On May 14, 2022, hundreds of thousands took to the streets across the United States and internationally. Both protests on May 3 and May 14 are part of the 2022 abortion rights protests in the United States, and were the beginning of a "Summer of Rage" according to Women's March on Facebook.

==National day of action==
On May 3, 2022, a national day of action was held across the United States at 5 PM local time. Over 50,000 protesters took to the streets across the country, most notably in Boston. Chicago. Los Angeles, New York City, and Washington, D.C. Protests remained largely peaceful; however, clashes with police broke out in some cities.

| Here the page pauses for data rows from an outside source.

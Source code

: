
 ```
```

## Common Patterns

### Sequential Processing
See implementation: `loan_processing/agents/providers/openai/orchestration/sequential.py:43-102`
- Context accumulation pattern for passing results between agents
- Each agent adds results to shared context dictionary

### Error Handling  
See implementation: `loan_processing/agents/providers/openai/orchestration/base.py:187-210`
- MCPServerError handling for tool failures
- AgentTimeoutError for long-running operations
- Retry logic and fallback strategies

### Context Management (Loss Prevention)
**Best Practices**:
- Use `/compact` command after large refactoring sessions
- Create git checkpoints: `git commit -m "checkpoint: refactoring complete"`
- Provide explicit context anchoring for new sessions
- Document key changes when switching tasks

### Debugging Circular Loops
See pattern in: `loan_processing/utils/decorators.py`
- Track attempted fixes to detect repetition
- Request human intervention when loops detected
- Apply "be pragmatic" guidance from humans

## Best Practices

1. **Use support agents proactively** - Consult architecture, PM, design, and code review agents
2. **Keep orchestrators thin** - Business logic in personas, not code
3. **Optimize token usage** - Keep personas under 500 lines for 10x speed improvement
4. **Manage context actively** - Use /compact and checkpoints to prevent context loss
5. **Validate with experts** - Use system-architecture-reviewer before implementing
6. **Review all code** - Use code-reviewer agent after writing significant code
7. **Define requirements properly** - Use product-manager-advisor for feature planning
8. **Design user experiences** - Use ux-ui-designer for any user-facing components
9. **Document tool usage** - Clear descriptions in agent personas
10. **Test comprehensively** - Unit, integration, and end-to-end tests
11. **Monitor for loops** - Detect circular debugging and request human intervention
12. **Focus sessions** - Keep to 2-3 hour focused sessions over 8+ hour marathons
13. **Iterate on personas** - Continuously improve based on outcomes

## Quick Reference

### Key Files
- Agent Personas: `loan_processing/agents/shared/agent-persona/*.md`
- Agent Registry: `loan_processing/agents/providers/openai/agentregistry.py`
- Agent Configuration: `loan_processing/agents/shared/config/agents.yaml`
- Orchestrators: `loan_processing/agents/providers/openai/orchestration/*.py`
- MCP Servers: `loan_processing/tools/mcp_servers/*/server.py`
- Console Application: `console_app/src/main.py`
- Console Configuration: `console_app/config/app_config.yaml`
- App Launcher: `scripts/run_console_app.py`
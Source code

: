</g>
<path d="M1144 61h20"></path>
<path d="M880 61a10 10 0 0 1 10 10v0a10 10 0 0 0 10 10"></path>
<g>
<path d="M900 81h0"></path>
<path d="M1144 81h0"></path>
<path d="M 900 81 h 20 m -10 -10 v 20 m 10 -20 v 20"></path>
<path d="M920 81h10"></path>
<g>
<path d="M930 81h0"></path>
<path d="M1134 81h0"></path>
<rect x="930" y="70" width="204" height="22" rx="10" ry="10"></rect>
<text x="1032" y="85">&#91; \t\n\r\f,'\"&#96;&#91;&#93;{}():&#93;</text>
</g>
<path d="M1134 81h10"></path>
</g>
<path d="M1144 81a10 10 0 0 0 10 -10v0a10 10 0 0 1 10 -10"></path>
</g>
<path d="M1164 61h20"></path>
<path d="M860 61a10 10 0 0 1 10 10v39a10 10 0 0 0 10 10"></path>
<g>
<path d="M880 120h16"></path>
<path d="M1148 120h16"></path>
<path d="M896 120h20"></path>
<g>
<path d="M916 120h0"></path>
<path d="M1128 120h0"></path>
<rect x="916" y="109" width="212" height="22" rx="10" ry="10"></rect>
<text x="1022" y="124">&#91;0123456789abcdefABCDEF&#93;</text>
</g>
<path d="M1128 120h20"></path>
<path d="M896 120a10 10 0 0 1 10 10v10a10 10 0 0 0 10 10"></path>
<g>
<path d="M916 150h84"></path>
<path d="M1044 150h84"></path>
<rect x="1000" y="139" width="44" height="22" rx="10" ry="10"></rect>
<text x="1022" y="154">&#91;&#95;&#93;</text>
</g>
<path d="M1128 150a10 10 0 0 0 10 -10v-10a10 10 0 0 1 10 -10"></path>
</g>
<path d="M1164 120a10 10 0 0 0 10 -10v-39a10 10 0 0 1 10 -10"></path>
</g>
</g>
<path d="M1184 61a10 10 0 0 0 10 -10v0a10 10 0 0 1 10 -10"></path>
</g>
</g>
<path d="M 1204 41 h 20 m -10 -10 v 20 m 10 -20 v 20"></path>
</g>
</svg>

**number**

In Los Angeles, over 2,000 began protesting outside Los Angeles City Hall. Iater in the day, a clash broke out with police resulting in several arrests. In Boston, 1,000 gathered outside the Massachusetts State House, up to 200 college students marched to Worcester's city hall, hundreds marched in Northampton, a dozen gathered outside the town hall in Ayer, and protests also occurred Springfield, Amherst, and Hyannis.

In Maine, up to 300 marched through downtown Portland, and about 50 gathered at an intersection in Bangor. In New York City, almost 5,000 protesters rallied at Foley Square in Manhattan. In Washington, D.C., up to 7,000 people gather outside the Supreme Court of the United States for the second day in a row.